Earlier this month a seasoned veteran of 3000 development asked how he could get SFTP service supported for his system. He's been managing a 3000 that's been ordered to employ file transfers that are more secure than FTP.
Secure FTP works well enough outbound, thanks to the OpenSSL software ported to the 3000 in WebWise. But incoming SFTP is tougher. Some say it's not possible, but that answer doesn't include any potential for a proxy server. Or a virtualized 3000.
Versions of OpenSSL that were ported to run on native MPE probably won’t satisfy an audit, nor do they have some of the current crypto capabilities that would satisfy things like PCI requirements. There are no developers signed up to continue the OpenSSL port project.
That leaves the proxy solution.
In this solution, a manager would set up a Linux SFTP server with two NICs. NIC 1 goes to the outside world. NIC 2 is a crossover to the HP 3000. From the HP 3000, SFTP to the Linux server via NIC 2.
In another scenario, you can FTP between the HP 3000 and a Linux virtual machine. One developer said that on the Linux VM "we have a small application that talks to the HP 3000 via FTP and forwards to and from other machines via SFTP or SSH." He added that the app on the Linux system is written in Java.
Migration often includes this kind of expertise. Charles Finley, a veteran of HP 3000 matters since the 1980s, recently raised his hand to offer notes on using an SSH tunnel. "It does not involve coding, the use of libraries and—although you can do it with Linux—does not necessarily involve Linux." He drew a link to an example employing a Windows host, adding that "we use Linux or Windows for this type of thing. Here's a description of how connect to an FTP/SFTP server which can be accessed via another server only
, using PuTTY, "something we make use of a lot," Finley said.
There's also a simple way to use SFTP by employing Stromasys Charon. Other servers can SFTP to a Linux partition. Charon is hosted under Linux as it emulates the 3000 hardware. This hosted MPE server can then pick the files up internally.
Mark Klein, who bootstrapped the original
GNU library for the 3000 that made all of its open source tools possible, says a requirement for the security of encryption could be satisfied with a secure link, rather than secure protocol.
See if you can negotiate with the auditors for an encrypted link instead of an encrypted protocol (tell them that the protocols on the 3000 itself can’t do what they are asking and suggest the alternative).
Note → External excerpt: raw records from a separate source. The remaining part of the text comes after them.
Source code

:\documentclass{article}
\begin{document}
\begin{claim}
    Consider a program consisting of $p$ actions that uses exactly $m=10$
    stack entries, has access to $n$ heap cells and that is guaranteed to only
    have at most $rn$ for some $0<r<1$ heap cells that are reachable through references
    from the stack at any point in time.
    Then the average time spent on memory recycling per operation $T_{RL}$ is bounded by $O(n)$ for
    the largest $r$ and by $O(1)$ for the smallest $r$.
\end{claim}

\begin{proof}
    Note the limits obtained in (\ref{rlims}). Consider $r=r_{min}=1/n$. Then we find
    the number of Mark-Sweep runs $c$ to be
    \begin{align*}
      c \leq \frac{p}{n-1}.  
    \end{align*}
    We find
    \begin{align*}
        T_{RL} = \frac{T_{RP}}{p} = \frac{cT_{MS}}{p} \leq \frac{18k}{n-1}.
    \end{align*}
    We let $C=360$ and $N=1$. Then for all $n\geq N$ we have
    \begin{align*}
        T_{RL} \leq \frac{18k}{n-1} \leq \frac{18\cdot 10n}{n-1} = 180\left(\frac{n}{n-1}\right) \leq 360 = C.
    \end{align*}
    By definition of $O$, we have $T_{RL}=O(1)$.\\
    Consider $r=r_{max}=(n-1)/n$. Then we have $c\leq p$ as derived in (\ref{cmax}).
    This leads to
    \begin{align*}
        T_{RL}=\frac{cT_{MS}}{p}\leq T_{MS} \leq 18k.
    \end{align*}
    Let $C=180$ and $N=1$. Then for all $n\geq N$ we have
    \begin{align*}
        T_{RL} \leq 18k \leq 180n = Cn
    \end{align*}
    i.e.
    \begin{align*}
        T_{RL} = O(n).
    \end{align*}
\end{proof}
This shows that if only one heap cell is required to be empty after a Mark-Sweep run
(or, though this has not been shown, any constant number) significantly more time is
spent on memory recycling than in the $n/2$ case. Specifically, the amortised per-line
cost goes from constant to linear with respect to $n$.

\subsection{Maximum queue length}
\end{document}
Tell them that the SSL on the 3000 is older than 1.0.x and still won’t pass audit, even if you could make SFTP work.
These days, everything less than TLS1.1 is unacceptable. The OpenSSL on the 3K can’t support that. I’m afraid you might get the SFTP requirement resolved only to then fail on the lack of TLS or the newer ciphers.
It would be easier to leave the existing processes in place (they work) rather than exchange them for something that is unknown and then wrap that with accepted encryption.